# Fehlende Fensterleiste mit compiz



## tim&struppi (22. Januar 2008)

Hallo alle zusammen,
nutze Suse 10.3 mit KDE und einer Nvidia Grafikkarte.. Habe heute Compiz installiert. Läuft soweit bis auf ein paar "Fehler". Die Fenster besitzen keinen Rahmen mehr. Somit habe ich auch keine Buttons zum vergrößern, schließen und verkleinern. Ein    _nohup metacity --replace &_  in der Konsole unter root bringt mir für diese Session wieder eine Fensterleiste. Wie kann ich dies dauerhaft einrichten, das beim Start die Fensterleisten wieder aktiv sind ? Auch wenn ich das Programm  *Themenverwaltung für Emerald* starte und ein Theme anwähle, wird dieses nicht übernommen. Habe nach wie vor immer ein "Standarttheme". Habe noch keine Lösung über Google gefunden. Hoffe, ihr könnt mir weiterhelfen.
Gruß
Michael


----------



## Sinac (23. Januar 2008)

Also normalerweise liegt das daran, wenn Emerald nicht automatisch gestartet wird, stell es einfach fuer deine Sitzung mit ein und dann sollte es laufen!


----------



## Navy (23. Januar 2008)

Versuchs mal mit:
nohup emerald --replace &

Wenn das läuft, dann solltest Du in der Verwaltung von Compiz die Fensterdekoration einschalten.

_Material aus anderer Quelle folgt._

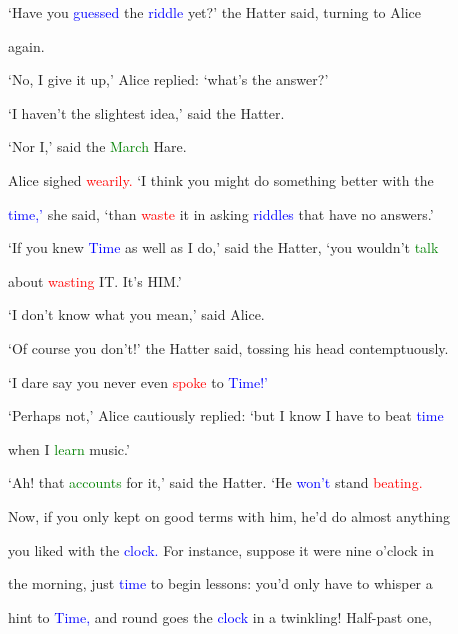  ‘Have you \textcolor{blue}{guessed} the \textcolor{blue}{riddle} yet?’ the Hatter said, turning to Alice

 again.



 ‘No, I give it up,’ Alice replied: ‘what’s the answer?’



 ‘I haven’t the slightest idea,’ said the Hatter.



 ‘Nor I,’ said the \textcolor{green}{March} Hare.



 Alice sighed \textcolor{red}{wearily.} ‘I think you might do something better with the

 \textcolor{blue}{time,’} she said, ‘than \textcolor{red}{waste} it in asking \textcolor{blue}{riddles} that have no answers.’



 ‘If you knew \textcolor{blue}{Time} as well as I do,’ said the Hatter, ‘you wouldn’t \textcolor{green}{talk}

 about \textcolor{red}{wasting} IT. It’s HIM.’



 ‘I don’t know what you mean,’ said Alice.



 ‘Of course you don’t!’ the Hatter said, tossing his head contemptuously.

 ‘I \textcolor{BurntOrange}{dare} say you never even \textcolor{red}{spoke} to \textcolor{blue}{Time!’}



 ‘Perhaps not,’ Alice \textcolor{BurntOrange}{cautiously} replied: ‘but I know I have to beat \textcolor{blue}{time}

 when I \textcolor{green}{learn} \textcolor{BurntOrange}{music.’}



 ‘Ah! that \textcolor{green}{accounts} for it,’ said the Hatter. ‘He \textcolor{blue}{won’t} stand \textcolor{red}{beating.}

 Now, if you only kept on \textcolor{BurntOrange}{good} terms with him, he’d do almost anything

 you liked with the \textcolor{blue}{clock.} For instance, suppose it were nine o’clock in

 the morning, just \textcolor{blue}{time} to begin \textcolor{BurntOrange}{lessons:} you’d only have to whisper a

 hint to \textcolor{blue}{Time,} and round goes the \textcolor{blue}{clock} in a \textcolor{BurntOrange}{twinkling!} Half-past one,

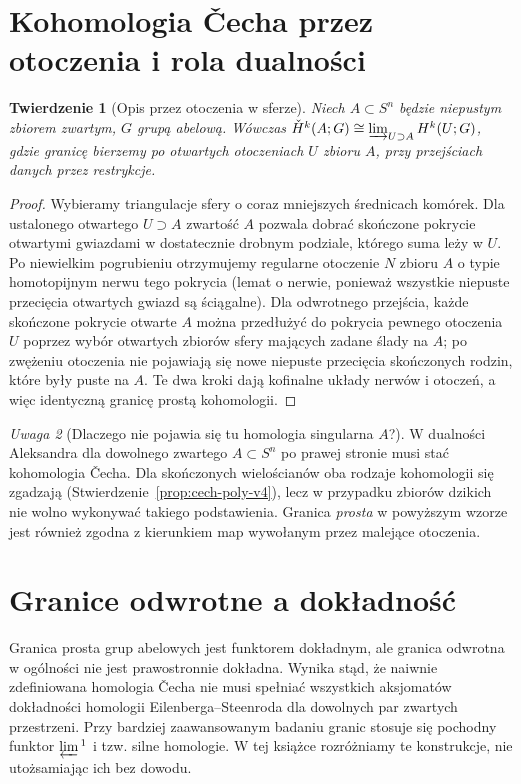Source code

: \documentclass[11pt,a4paper,oneside]{report}
\theoremstyle{plain}
\newtheorem{twierdzenie}{Twierdzenie}[section]
\theoremstyle{definition}
\theoremstyle{remark}
\newtheorem{uwaga}[twierdzenie]{Uwaga}
\begin{document}
\section{Kohomologia \v{C}echa przez otoczenia i rola dualności}
\begin{twierdzenie}[Opis przez otoczenia w sferze]
\label{thm:cech-neighbourhood-v4}
Niech $A\subset S^n$ będzie niepustym zbiorem zwartym,
$G$ grupą abelową. Wówczas
$\check H^k(A;G)\cong\varinjlim_{U\supset A}H^k(U;G)$,
gdzie granicę bierzemy po otwartych otoczeniach $U$ zbioru
$A$, przy przejściach danych przez restrykcje.
\end{twierdzenie}
\begin{proof}
Wybieramy triangulacje sfery o coraz mniejszych średnicach
komórek. Dla ustalonego otwartego $U\supset A$ zwartość $A$
pozwala dobrać skończone pokrycie otwartymi gwiazdami
w dostatecznie drobnym podziale, którego suma leży w $U$.
Po niewielkim pogrubieniu otrzymujemy regularne otoczenie
$N$ zbioru $A$ o typie homotopijnym nerwu tego pokrycia
(lemat o nerwie, ponieważ wszystkie niepuste przecięcia
otwartych gwiazd są ściągalne). Dla odwrotnego przejścia,
każde skończone pokrycie otwarte $A$ można przedłużyć do
pokrycia pewnego otoczenia $U$ poprzez wybór otwartych
zbiorów sfery mających zadane ślady na $A$; po zwężeniu
otoczenia nie pojawiają się nowe niepuste przecięcia
skończonych rodzin, które były puste na $A$.
Te dwa kroki dają kofinalne układy nerwów i otoczeń,
a więc identyczną granicę prostą kohomologii.
\end{proof}

\begin{uwaga}[Dlaczego nie pojawia się tu homologia singularna $A$?]
W dualności Aleksandra dla dowolnego zwartego $A\subset S^n$
po prawej stronie musi stać kohomologia \v{C}echa.
Dla skończonych wielościanów oba rodzaje kohomologii
się zgadzają (Stwierdzenie~\ref{prop:cech-poly-v4}),
lecz w przypadku zbiorów dzikich nie wolno wykonywać
takiego podstawienia. Granica \emph{prosta} w powyższym
wzorze jest również zgodna z kierunkiem map wywołanym
przez malejące otoczenia.
\end{uwaga}

\section{Granice odwrotne a dokładność}
Granica prosta grup abelowych jest funktorem dokładnym,
ale granica odwrotna w ogólności nie jest prawostronnie
dokładna. Wynika stąd, że naiwnie zdefiniowana homologia
\v{C}echa nie musi spełniać wszystkich aksjomatów dokładności
homologii Eilenberga--Steenroda dla dowolnych par zwartych
przestrzeni. Przy bardziej zaawansowanym badaniu granic
stosuje się pochodny funktor $\varprojlim{}^1$ i tzw.
silne homologie. W tej książce rozróżniamy te konstrukcje,
nie utożsamiając ich bez dowodu.
\end{document}
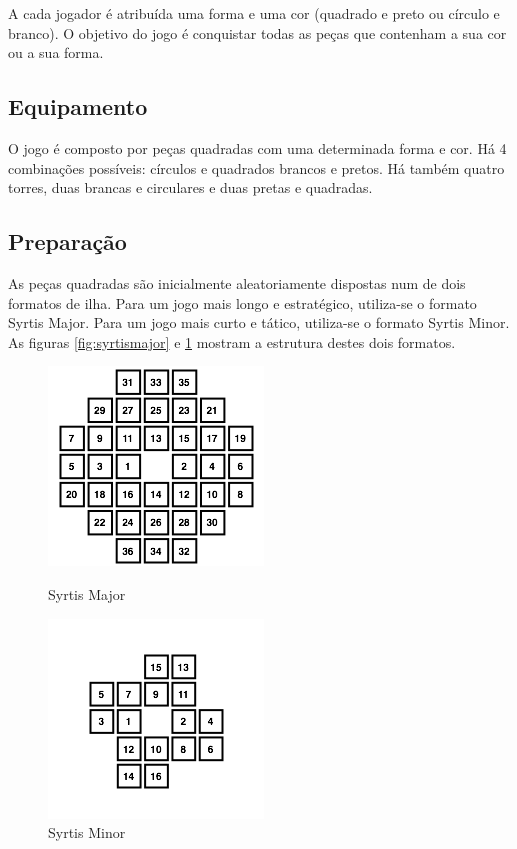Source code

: \documentclass[a4paper]{article}
\begin{document}
	A cada jogador é atribuída uma forma e uma cor (quadrado e preto ou círculo e branco). O objetivo do jogo é conquistar todas as peças que contenham a sua cor ou a sua forma.
	
\subsection{Equipamento}

	O jogo é composto por peças quadradas com uma determinada forma e cor. Há 4 combinações possíveis: círculos e quadrados brancos e pretos. Há também quatro torres, duas brancas e circulares e duas pretas e quadradas.
	
\subsection{Preparação}

	As peças quadradas são inicialmente aleatoriamente dispostas num de dois formatos de ilha. Para um jogo mais longo e estratégico, utiliza-se o formato Syrtis Major. Para um jogo mais curto e tático, utiliza-se o formato Syrtis Minor. As figuras \ref{fig:syrtismajor} e \ref{fig:syrtisminor} mostram a estrutura destes dois formatos.
	
\begin{figure}[h]

\begin{minipage}{0.5\linewidth}
\centering
\includegraphics[scale=0.9]{syrtismajor.png}
\caption{Syrtis Major}
\label{fig:syrtismajor}
\end{minipage}
\quad
\begin{minipage}{0.5\linewidth}
\centering
\includegraphics[scale=0.9]{syrtisminor.png}
\caption{Syrtis Minor}
\label{fig:syrtisminor}
\end{minipage}

\end{figure}
\end{document}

Wenn nicht, dann guck nach ob Du auch compiz-emerald und nicht einfach nur emerald installiert hast.

HTH


----------



## olqs (23. Januar 2008)

Hast du dein X-Windows zufällig in 16bit laufen?

Bei mir erschienen die Fensterdekorationen erst nachdem ich den X-Server auf 24bit Farbtiefe umgestellt habe.


----------



## tim&struppi (23. Januar 2008)

Hallo,
danke für die schnellen Antworten. Compiz-Emerald ist installiert. Die Farbtiefe war auf 16bit, jetzt habe ich sie auf 24bit gestellt. Fensterleisten sind da, SAX meckerte aber, das kein 3D Treiber installiert sei. Compiz scheint zur Zeit nicht zu laufen. Irgentwie etwas chaotisch im Moment. Werde mich die nächsten Tage mal genauer damit beschäftigen.
Danke schonmal

Michael


----------